Wednesday, October 21, 2009

Greek Orzo Pasta Salad


This is a wonderful refreshing dish that I love to serve at our home.  My husband and I seem to always battle for the last bowl when the late night munchies hit.  We end up sharing!

It is an easy dish to put together, chop your veggies and such while the pasta cooks and then cool the orzo under running cold water and it is a flash to assemble.  The beauty of this dish is you can put any veggies in you want.  My mom made this with green beans once and broccoli another time. Both were delicious.  I happen to like this combination the best.  But if you did not like artichokes, or cucumbers - substitute away!

Greek Orzo Pasta Salad
Serves 6-8

3/4 lb Barilla Orzo (I have tried other brands, but I love the size and texture of the Barilla brand)
1 cucumber, peeled and diced (I like the hot house or English ones they are most consistently good)
1 can artichoke hearts
1 can black olives (Greek style if you desire, but can be made with just regular olives if you wish)
1 package cherry or grape tomatoes (chopped tomato is fine too)
fresh basil, chopped (to taste or 1 tsp of dried basil works in a pinch)
1/2 cup feta cheese, crumbled or cut in cubes if you like larger pieces of feta
1/2 jar roasted Red Peppers (optional)

For the Dressing:
6 Tbsp. olive oil
4 Tbsp.

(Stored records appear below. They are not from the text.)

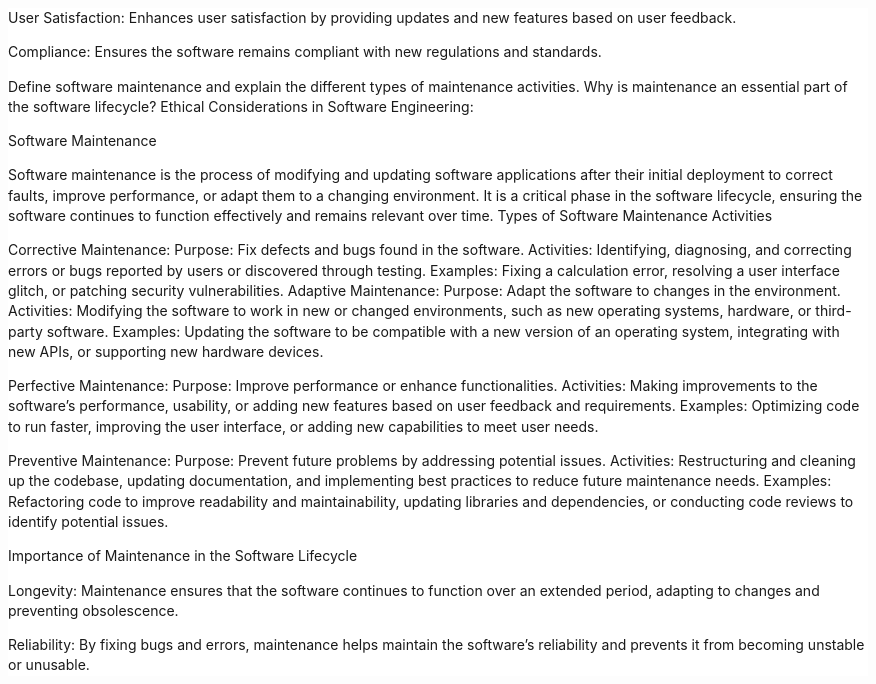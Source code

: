  User Satisfaction:
        Enhances user satisfaction by providing updates and new features based on user feedback.

   Compliance:
        Ensures the software remains compliant with new regulations and standards.


Define software maintenance and explain the different types of maintenance activities. Why is maintenance an essential part of the software lifecycle?
Ethical Considerations in Software Engineering:

Software Maintenance

Software maintenance is the process of modifying and updating software applications after their initial deployment to correct faults, improve performance, or adapt them to a changing environment. It is a critical phase in the software lifecycle, ensuring the software continues to function effectively and remains relevant over time.
Types of Software Maintenance Activities

 Corrective Maintenance:
        Purpose: Fix defects and bugs found in the software.
        Activities: Identifying, diagnosing, and correcting errors or bugs reported by users or discovered through testing.
        Examples: Fixing a calculation error, resolving a user interface glitch, or patching security vulnerabilities.
   Adaptive Maintenance:
        Purpose: Adapt the software to changes in the environment.
        Activities: Modifying the software to work in new or changed environments, such as new operating systems, hardware, or third-party software.
        Examples: Updating the software to be compatible with a new version of an operating system, integrating with new APIs, or supporting new hardware devices.

  Perfective Maintenance:
        Purpose: Improve performance or enhance functionalities.
        Activities: Making improvements to the software’s performance, usability, or adding new features based on user feedback and requirements.
        Examples: Optimizing code to run faster, improving the user interface, or adding new capabilities to meet user needs.

 Preventive Maintenance:
        Purpose: Prevent future problems by addressing potential issues.
        Activities: Restructuring and cleaning up the codebase, updating documentation, and implementing best practices to reduce future maintenance needs.
        Examples: Refactoring code to improve readability and maintainability, updating libraries and dependencies, or conducting code reviews to identify potential issues.

Importance of Maintenance in the Software Lifecycle

 Longevity:
        Maintenance ensures that the software continues to function over an extended period, adapting to changes and preventing obsolescence.

 Reliability:
        By fixing bugs and errors, maintenance helps maintain the software’s reliability and prevents it from becoming unstable or unusable.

Red Wine Vinegar
1 Tbsp. mint
1 tsp dried oregano
1/2 tsp. salt
1/4 tsp. freshly ground pepper

Cook the Pasta according to the directions.  Prepare the vegetables, and put in a large bowl.  When the pasta is cooked, drained and cooled, add to the chopped veggies.  Combine the ingredients of the dressing and pour over the pasta salad.  Combine.  Add the feta cheese last, it seems to hold together better then.  Enjoy.  This really is quite addicting.  I think you will find it is as well.

2 comments:

Pam said...

I love Greek flavors and orzo so I am certain I would love this dish.